Hunting Ground at My Father's Country by Sally Gabori

Hunting Ground at My Father's Country 2005

0:00
0:00

painting, acrylic-paint

# 

contemporary

# 

painting

# 

acrylic-paint

# 

acrylic on canvas

# 

abstraction

Editor: This is "Hunting Ground at My Father's Country," painted in 2005 by Sally Gabori. It’s an acrylic on canvas. I'm really struck by the boldness of the shapes and the unusual color palette. It feels very... powerful, but also a bit mysterious. How do you interpret this work? Curator: Gabori's paintings are powerful acts of cultural reclamation. Consider that she began painting in her 80s, depicting the landscape of Bentinck Island, her ancestral home. This painting isn’t just a pretty picture, but a visceral map – a cartographic assertion of Indigenous presence and knowledge violently disrupted by colonial forces and climate change.

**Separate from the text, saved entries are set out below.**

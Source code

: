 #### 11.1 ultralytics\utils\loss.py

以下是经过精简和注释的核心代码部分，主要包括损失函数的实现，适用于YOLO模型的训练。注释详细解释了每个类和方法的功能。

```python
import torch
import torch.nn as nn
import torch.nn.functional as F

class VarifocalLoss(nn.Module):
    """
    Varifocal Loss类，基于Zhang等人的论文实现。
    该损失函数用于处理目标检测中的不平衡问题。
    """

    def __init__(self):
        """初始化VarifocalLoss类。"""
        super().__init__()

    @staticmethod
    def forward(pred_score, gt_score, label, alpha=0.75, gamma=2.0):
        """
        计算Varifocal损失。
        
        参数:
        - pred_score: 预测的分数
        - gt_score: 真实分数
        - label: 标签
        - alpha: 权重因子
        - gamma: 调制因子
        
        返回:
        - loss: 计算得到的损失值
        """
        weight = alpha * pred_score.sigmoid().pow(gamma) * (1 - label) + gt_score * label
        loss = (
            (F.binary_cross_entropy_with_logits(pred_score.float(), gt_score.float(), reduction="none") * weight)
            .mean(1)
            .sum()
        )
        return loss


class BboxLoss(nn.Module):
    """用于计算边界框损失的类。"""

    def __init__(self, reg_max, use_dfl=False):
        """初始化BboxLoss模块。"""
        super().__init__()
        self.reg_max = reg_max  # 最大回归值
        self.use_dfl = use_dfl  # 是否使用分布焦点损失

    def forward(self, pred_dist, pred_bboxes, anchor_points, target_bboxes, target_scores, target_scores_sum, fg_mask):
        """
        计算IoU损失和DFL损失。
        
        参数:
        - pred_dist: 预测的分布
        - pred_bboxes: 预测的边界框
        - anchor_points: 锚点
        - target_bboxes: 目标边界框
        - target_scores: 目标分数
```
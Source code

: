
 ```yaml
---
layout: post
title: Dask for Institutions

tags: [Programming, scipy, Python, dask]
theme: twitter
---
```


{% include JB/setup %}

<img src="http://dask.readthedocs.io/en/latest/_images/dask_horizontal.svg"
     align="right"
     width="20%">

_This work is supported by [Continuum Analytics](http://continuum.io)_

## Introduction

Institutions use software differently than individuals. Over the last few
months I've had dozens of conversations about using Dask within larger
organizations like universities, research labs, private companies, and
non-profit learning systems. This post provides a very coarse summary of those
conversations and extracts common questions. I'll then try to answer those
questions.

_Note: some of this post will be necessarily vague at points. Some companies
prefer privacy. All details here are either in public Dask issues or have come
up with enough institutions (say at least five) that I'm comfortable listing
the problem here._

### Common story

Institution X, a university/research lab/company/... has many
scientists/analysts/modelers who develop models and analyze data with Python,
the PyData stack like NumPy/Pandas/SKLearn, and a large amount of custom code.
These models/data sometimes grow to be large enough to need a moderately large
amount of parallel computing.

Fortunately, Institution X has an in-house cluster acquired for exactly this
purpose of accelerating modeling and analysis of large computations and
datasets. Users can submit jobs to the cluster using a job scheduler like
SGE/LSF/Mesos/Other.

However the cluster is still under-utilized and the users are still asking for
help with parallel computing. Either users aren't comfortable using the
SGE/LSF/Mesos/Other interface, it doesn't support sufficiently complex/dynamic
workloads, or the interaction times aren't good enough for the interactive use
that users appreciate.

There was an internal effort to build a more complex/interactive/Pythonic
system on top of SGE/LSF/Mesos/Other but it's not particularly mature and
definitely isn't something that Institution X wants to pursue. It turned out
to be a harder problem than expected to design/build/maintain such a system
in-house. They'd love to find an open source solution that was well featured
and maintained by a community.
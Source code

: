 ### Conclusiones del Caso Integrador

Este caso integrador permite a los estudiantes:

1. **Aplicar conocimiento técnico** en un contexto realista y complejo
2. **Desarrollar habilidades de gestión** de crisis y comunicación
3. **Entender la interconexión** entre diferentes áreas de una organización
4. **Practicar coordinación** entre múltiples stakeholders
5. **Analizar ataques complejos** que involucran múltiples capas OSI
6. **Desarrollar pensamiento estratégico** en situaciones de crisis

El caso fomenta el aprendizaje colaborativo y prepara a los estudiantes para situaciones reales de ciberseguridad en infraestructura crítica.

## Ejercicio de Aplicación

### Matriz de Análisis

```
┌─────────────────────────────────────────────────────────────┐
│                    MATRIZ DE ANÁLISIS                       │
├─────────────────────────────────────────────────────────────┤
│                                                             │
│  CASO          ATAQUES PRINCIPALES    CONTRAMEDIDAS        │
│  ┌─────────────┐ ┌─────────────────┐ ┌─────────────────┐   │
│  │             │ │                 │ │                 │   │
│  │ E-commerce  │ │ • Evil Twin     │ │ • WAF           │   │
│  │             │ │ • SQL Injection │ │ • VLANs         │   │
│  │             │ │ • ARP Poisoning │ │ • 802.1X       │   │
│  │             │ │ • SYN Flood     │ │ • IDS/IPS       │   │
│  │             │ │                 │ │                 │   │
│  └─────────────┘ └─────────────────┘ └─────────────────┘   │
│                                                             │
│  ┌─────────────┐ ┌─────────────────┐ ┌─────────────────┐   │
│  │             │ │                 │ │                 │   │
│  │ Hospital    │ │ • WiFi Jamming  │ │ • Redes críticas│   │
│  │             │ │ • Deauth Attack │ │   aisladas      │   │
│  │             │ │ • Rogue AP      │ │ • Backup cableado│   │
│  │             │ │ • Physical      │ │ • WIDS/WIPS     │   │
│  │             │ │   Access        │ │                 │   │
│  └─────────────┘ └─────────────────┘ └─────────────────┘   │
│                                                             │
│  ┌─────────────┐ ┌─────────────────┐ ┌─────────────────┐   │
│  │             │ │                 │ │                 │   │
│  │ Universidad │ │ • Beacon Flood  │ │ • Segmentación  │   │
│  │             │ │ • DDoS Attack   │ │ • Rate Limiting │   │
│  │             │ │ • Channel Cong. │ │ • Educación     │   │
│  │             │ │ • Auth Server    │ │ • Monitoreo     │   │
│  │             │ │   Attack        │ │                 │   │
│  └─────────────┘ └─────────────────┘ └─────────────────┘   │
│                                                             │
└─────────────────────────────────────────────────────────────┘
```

What do you think of when you hear the title “Hunting Ground”? Editor: Well, obviously it suggests a place to find food. But looking at these almost abstracted shapes... are we meant to see something beyond the literal act of hunting? Curator: Exactly. Think about what happens when a culture is forcibly displaced, how knowledge is transmitted and eroded. These shapes, colours, and compositions carry coded meanings, a visual language almost resisting erasure. Can you see any familiar shapes? Does anything about the design of the painting speak to themes of environmental concerns to you? Editor: Now that you mention it, I can see almost bird-like shapes, but abstract of course. Knowing that she painted this later in life after displacement makes it seem incredibly poignant. It's not just a landscape; it's a statement. Curator: Precisely. It challenges the traditional Western canon and inserts an Indigenous perspective, reminding us of the enduring legacy of dispossession and the vital need to listen to marginalized voices in art history. It serves as both documentation and celebration. Editor: I didn't see all of that at first. I was focused on the aesthetics, the colors, and lines. Thank you, I really learned so much today. Curator: Indeed. Art often hides these stories, waiting to be uncovered.

Show more

Comments

No comments

Be the first to comment and join the conversation on the ultimate creative platform.